Flora was getting impatient. This had happened all of her life, even when she was very little. Now, a dashing young woman of eleven years, she noticed that Grandmother was doing it more often.
She put down her own teacup and looked at the direction her Grandmother had been staring at. It was a long expanse of beautiful garden, now blazing with summer glory. Despite being located in Dartmoor, the garden on the Darkstone Manor was in the French, not the English style. Here there were rows upon rows of brilliant flowers, all arranged in their own little sections, properly separated by flagstone walks. There were fountains and statues of strange mythological beasts (Flora loved the unicorn best) and marble benches that were beautiful to look at in the afternoon sunlight but not really too comfortable to sit upon.
Beyond the garden was a dense forest, leading to the hills and marshes of the Dartmoor countryside. This was worlds away from the sophistication and glamour of London, an old land famous for legends and bandits. Outside of the stone walls of the manor the world seemed a bit primeval and chaotic. The countryside was sometimes rocky, at times almost mountainous with high hills and deep crags, all rising up out of boggy land. Flora looked back at her grandmother, for after following her gaze it seemed that that was exactly where she was looking.

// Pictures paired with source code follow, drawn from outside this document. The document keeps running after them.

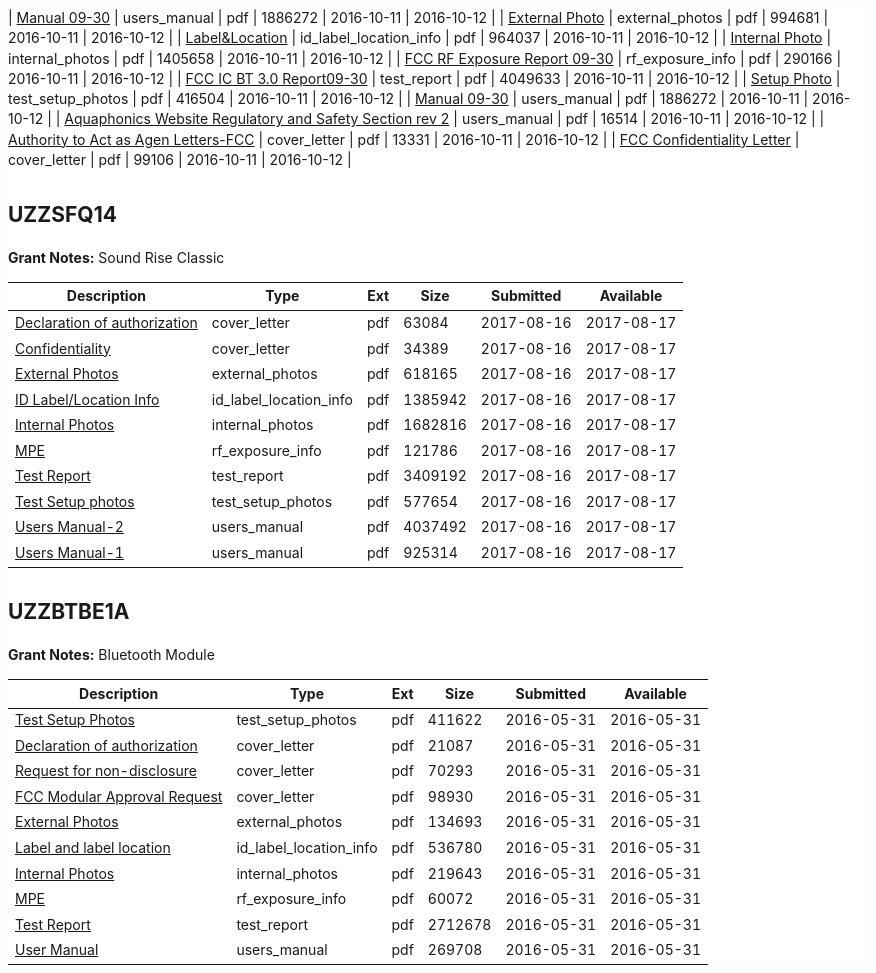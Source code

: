 | [Manual 09-30](UZZLPSAN0006/b5b71aec009cfe58987c909776c7bd7e/3159206.pdf) | users_manual | pdf | 1886272 | 2016-10-11 | 2016-10-12 |
| [External Photo](UZZLPSAN0006/233aa998884cfc3594fc397b5e26d20a/3159198.pdf) | external_photos | pdf | 994681 | 2016-10-11 | 2016-10-12 |
| [Label&Location](UZZLPSAN0006/233aa998884cfc3594fc397b5e26d20a/3159200.pdf) | id_label_location_info | pdf | 964037 | 2016-10-11 | 2016-10-12 |
| [Internal Photo](UZZLPSAN0006/233aa998884cfc3594fc397b5e26d20a/3159199.pdf) | internal_photos | pdf | 1405658 | 2016-10-11 | 2016-10-12 |
| [FCC RF Exposure  Report 09-30](UZZLPSAN0006/233aa998884cfc3594fc397b5e26d20a/3159202.pdf) | rf_exposure_info | pdf | 290166 | 2016-10-11 | 2016-10-12 |
| [FCC IC BT 3.0 Report09-30](UZZLPSAN0006/233aa998884cfc3594fc397b5e26d20a/3159723.pdf) | test_report | pdf | 4049633 | 2016-10-11 | 2016-10-12 |
| [Setup Photo](UZZLPSAN0006/233aa998884cfc3594fc397b5e26d20a/3159205.pdf) | test_setup_photos | pdf | 416504 | 2016-10-11 | 2016-10-12 |
| [Manual 09-30](UZZLPSAN0006/233aa998884cfc3594fc397b5e26d20a/3159206.pdf) | users_manual | pdf | 1886272 | 2016-10-11 | 2016-10-12 |
| [Aquaphonics Website Regulatory and Safety Section rev 2](UZZLPSAN0006/233aa998884cfc3594fc397b5e26d20a/3159197.pdf) | users_manual | pdf | 16514 | 2016-10-11 | 2016-10-12 |
| [Authority to Act as Agen Letters-FCC](UZZLPSAN0006/233aa998884cfc3594fc397b5e26d20a/3159195.pdf) | cover_letter | pdf | 13331 | 2016-10-11 | 2016-10-12 |
| [FCC Confidentiality Letter](UZZLPSAN0006/233aa998884cfc3594fc397b5e26d20a/3159196.pdf) | cover_letter | pdf | 99106 | 2016-10-11 | 2016-10-12 |
## UZZSFQ14
**Grant Notes:** Sound Rise Classic

| Description | Type | Ext | Size | Submitted | Available |
| ----------- | ---- | --- | ---- | --------- | --------- |
| [Declaration of authorization](UZZSFQ14/4ed3cacc4742b2271784b82815fb72e2/3513228.pdf) | cover_letter | pdf | 63084 | 2017-08-16 | 2017-08-17 |
| [Confidentiality](UZZSFQ14/4ed3cacc4742b2271784b82815fb72e2/3513372.pdf) | cover_letter | pdf | 34389 | 2017-08-16 | 2017-08-17 |
| [External Photos](UZZSFQ14/4ed3cacc4742b2271784b82815fb72e2/3513315.pdf) | external_photos | pdf | 618165 | 2017-08-16 | 2017-08-17 |
| [ID Label/Location Info](UZZSFQ14/4ed3cacc4742b2271784b82815fb72e2/3513224.pdf) | id_label_location_info | pdf | 1385942 | 2017-08-16 | 2017-08-17 |
| [Internal Photos](UZZSFQ14/4ed3cacc4742b2271784b82815fb72e2/3513309.pdf) | internal_photos | pdf | 1682816 | 2017-08-16 | 2017-08-17 |
| [MPE](UZZSFQ14/4ed3cacc4742b2271784b82815fb72e2/3513291.pdf) | rf_exposure_info | pdf | 121786 | 2017-08-16 | 2017-08-17 |
| [Test Report](UZZSFQ14/4ed3cacc4742b2271784b82815fb72e2/3513262.pdf) | test_report | pdf | 3409192 | 2017-08-16 | 2017-08-17 |
| [Test Setup photos](UZZSFQ14/4ed3cacc4742b2271784b82815fb72e2/3513317.pdf) | test_setup_photos | pdf | 577654 | 2017-08-16 | 2017-08-17 |
| [Users Manual-2](UZZSFQ14/4ed3cacc4742b2271784b82815fb72e2/3513265.pdf) | users_manual | pdf | 4037492 | 2017-08-16 | 2017-08-17 |
| [Users Manual-1](UZZSFQ14/4ed3cacc4742b2271784b82815fb72e2/3513373.pdf) | users_manual | pdf | 925314 | 2017-08-16 | 2017-08-17 |
## UZZBTBE1A
**Grant Notes:** Bluetooth Module

| Description | Type | Ext | Size | Submitted | Available |
| ----------- | ---- | --- | ---- | --------- | --------- |
| [Test Setup Photos](UZZBTBE1A/70b994e1521c2fa5aba50352e2f575fc/3010090.pdf) | test_setup_photos | pdf | 411622 | 2016-05-31 | 2016-05-31 |
| [Declaration of authorization](UZZBTBE1A/70b994e1521c2fa5aba50352e2f575fc/3010093.pdf) | cover_letter | pdf | 21087 | 2016-05-31 | 2016-05-31 |
| [Request for non-disclosure](UZZBTBE1A/70b994e1521c2fa5aba50352e2f575fc/3010094.pdf) | cover_letter | pdf | 70293 | 2016-05-31 | 2016-05-31 |
| [FCC Modular Approval Request](UZZBTBE1A/70b994e1521c2fa5aba50352e2f575fc/3010095.pdf) | cover_letter | pdf | 98930 | 2016-05-31 | 2016-05-31 |
| [External Photos](UZZBTBE1A/70b994e1521c2fa5aba50352e2f575fc/3010089.pdf) | external_photos | pdf | 134693 | 2016-05-31 | 2016-05-31 |
| [ Label and label location](UZZBTBE1A/70b994e1521c2fa5aba50352e2f575fc/3010086.pdf) | id_label_location_info | pdf | 536780 | 2016-05-31 | 2016-05-31 |
| [Internal Photos](UZZBTBE1A/70b994e1521c2fa5aba50352e2f575fc/3010088.pdf) | internal_photos | pdf | 219643 | 2016-05-31 | 2016-05-31 |
| [MPE](UZZBTBE1A/70b994e1521c2fa5aba50352e2f575fc/3010092.pdf) | rf_exposure_info | pdf | 60072 | 2016-05-31 | 2016-05-31 |
| [Test Report](UZZBTBE1A/70b994e1521c2fa5aba50352e2f575fc/3010091.pdf) | test_report | pdf | 2712678 | 2016-05-31 | 2016-05-31 |
| [User Manual](UZZBTBE1A/70b994e1521c2fa5aba50352e2f575fc/3010087.pdf) | users_manual | pdf | 269708 | 2016-05-31 | 2016-05-31 |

"Ah yes," said Grandmother, composing herself completely to the real world, "Where were we?"
The two women were sitting in the gazebo in the very center of the garden. It was an ornate round structure that could comfortably accommodate twenty people. But this morning, like so many, it was just Flora and her Grandmother.
"You know your father may get orders soon," she said, sipping her tea from a delicate cup that had come all of the way from China. "He may have to go to India for a while. Some terrible business about a mutiny or some such nonsense."
"Yes," mumbled Flora, "Mother was talking about that. I think she was going to cry…"
"Oh. Nothing to worry about. Your father is a good soldier, and an officer. Naturally, he won't be doing the fighting himself. He'll tell others what to do. It's their place, you know."
Flora did not want to discuss what had been gnawing away at her mind ever since she heard the news. Instead she asked what she had wanted to ask for years. She felt that somehow if she did not ask it now, she would never have another chance.
"What were you staring at, Grandmother?"
Grandmother smiled for a moment, as though she were again about to go into the reverie. Thankfully she did not, and said simply, "Oh, the forest, the woods, the hedges, and all that is beyond. Yes, I was looking for what is… out there."
Flora gave her a weird look, then she too gazed over the garden to the forest beyond. What did she keep looking at over there? There was nothing but woods and bushes and thorns, and beyond that the hills, bogs and crags of Dartmoor.
"Here, here now!" said Grandmother in a far more familiar and authoritative tone, "Sit up straight, will you! And look how you're holding that teacup! Put your pinky out… ah yes, that's more like it. Some day there will be some young lieutenant from a good family who will want to dance with you at a ball, or perhaps just escort you to get a cup of punch. Do you want to look like some Cheapside ruffian?"
Was she just correcting her, as she so very often did, or was she trying to change the subject? Flora wanted to whine, but decided on a more clever approach.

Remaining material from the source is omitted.